──────── Entries shown ────────

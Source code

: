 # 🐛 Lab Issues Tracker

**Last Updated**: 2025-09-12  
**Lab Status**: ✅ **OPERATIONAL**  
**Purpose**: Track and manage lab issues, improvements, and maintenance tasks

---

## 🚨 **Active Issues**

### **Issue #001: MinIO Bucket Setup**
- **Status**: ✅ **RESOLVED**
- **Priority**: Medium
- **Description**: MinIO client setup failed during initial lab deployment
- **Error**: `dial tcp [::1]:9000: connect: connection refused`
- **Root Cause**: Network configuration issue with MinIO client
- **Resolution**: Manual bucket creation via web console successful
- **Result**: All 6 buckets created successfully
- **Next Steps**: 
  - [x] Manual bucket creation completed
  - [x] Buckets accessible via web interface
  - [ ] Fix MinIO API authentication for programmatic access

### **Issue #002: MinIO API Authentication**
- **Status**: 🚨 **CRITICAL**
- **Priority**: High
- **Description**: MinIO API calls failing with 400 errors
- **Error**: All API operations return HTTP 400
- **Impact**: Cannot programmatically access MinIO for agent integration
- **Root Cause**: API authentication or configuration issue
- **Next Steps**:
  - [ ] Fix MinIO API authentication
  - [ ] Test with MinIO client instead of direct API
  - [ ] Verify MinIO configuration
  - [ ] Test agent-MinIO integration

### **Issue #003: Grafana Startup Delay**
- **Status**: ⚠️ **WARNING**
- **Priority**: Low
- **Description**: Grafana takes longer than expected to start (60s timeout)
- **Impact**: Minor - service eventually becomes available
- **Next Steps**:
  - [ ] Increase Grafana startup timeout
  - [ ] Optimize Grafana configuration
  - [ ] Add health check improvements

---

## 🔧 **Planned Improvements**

────────
──────── Entries shown ────────

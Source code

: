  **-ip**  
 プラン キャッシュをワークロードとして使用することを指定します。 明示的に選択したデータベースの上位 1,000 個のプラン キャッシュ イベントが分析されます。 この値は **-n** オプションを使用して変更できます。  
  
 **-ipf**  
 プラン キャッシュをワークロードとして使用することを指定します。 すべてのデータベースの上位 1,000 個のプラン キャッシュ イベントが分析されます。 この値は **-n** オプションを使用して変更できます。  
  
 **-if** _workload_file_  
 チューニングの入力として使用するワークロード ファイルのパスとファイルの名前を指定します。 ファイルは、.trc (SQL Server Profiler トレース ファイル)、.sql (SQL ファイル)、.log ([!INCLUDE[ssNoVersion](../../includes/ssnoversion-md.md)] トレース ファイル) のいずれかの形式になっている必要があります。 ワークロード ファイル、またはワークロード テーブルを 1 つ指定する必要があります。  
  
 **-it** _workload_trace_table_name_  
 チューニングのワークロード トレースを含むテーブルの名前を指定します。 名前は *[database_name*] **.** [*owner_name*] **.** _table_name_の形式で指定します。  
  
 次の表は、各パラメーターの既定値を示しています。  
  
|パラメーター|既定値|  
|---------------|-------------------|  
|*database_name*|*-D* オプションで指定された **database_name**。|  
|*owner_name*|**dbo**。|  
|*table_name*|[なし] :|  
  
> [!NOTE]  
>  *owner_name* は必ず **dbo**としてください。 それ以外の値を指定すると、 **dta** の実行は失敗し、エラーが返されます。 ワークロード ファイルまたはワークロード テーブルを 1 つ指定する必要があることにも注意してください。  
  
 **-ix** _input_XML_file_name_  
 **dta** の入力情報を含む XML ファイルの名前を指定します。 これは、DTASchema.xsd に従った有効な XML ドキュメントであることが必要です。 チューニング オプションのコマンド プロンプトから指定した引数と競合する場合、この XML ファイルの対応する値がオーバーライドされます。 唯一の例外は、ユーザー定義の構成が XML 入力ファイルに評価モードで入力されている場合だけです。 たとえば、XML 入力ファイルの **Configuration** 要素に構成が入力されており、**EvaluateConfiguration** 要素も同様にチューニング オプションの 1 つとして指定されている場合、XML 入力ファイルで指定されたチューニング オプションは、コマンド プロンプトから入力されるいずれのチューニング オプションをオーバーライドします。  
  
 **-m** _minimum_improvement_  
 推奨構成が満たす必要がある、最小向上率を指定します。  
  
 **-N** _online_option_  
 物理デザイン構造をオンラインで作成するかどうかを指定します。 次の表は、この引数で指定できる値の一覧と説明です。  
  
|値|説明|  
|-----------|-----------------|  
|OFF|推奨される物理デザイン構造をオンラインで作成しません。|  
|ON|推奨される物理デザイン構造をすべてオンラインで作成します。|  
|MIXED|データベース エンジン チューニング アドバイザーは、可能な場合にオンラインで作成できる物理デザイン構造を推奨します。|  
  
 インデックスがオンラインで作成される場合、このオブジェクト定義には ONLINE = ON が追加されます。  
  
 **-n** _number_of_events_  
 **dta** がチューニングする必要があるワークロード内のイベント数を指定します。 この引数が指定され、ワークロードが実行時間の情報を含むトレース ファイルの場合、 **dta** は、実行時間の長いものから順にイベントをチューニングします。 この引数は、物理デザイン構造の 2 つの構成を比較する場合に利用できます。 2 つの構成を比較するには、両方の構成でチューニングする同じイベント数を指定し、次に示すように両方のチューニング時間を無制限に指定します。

────────
──────── Entries shown ────────

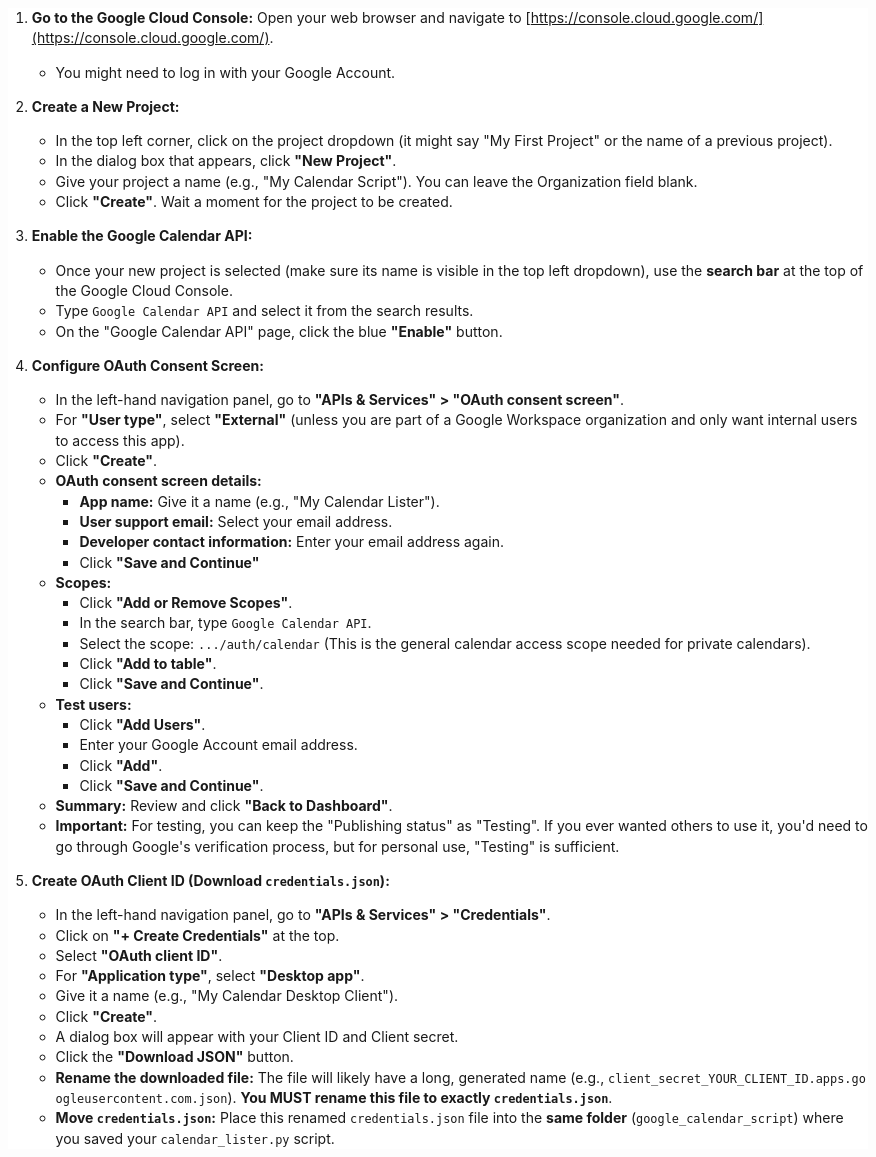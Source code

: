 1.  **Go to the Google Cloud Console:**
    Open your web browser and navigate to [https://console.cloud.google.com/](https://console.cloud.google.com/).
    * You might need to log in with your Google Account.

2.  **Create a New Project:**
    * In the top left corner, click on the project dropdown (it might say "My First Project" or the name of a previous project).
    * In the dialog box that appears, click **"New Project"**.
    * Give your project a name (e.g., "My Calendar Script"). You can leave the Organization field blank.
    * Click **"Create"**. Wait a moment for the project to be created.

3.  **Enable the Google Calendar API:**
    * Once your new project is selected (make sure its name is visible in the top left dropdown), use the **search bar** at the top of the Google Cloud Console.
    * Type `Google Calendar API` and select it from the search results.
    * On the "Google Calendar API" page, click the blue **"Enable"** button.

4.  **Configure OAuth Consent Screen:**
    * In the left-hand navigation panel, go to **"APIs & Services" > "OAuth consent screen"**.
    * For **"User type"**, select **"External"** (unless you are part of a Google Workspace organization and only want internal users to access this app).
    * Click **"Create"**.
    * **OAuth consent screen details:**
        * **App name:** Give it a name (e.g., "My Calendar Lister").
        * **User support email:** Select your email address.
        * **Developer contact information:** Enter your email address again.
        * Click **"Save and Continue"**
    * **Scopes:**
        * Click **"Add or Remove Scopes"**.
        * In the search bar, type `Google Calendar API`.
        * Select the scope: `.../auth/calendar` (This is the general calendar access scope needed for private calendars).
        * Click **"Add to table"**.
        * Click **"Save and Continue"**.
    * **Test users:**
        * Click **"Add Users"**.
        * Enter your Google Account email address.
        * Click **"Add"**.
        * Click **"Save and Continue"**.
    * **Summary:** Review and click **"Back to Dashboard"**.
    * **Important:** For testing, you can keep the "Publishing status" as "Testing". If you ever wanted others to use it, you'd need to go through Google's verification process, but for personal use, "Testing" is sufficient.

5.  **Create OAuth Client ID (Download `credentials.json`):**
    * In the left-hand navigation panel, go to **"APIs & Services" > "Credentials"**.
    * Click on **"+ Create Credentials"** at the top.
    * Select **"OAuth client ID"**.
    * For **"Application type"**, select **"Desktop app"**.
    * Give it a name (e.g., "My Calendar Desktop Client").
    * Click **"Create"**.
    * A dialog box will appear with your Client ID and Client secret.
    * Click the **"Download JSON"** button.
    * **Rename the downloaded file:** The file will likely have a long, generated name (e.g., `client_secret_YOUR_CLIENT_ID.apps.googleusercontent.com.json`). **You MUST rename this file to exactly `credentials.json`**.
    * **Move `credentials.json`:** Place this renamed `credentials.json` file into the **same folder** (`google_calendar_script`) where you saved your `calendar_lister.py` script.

────────

> **Required action**: Repeat exactly the lines above from the one with "your email address." up to and including the one with "In the search". No other line belongs in the reply.

> **Task solution**:
        * **User support email:** Select your email address.
        * **Developer contact information:** Enter your email address again.
        * Click **"Save and Continue"**
    * **Scopes:**
        * Click **"Add or Remove Scopes"**.
        * In the search bar, type `Google Calendar API`.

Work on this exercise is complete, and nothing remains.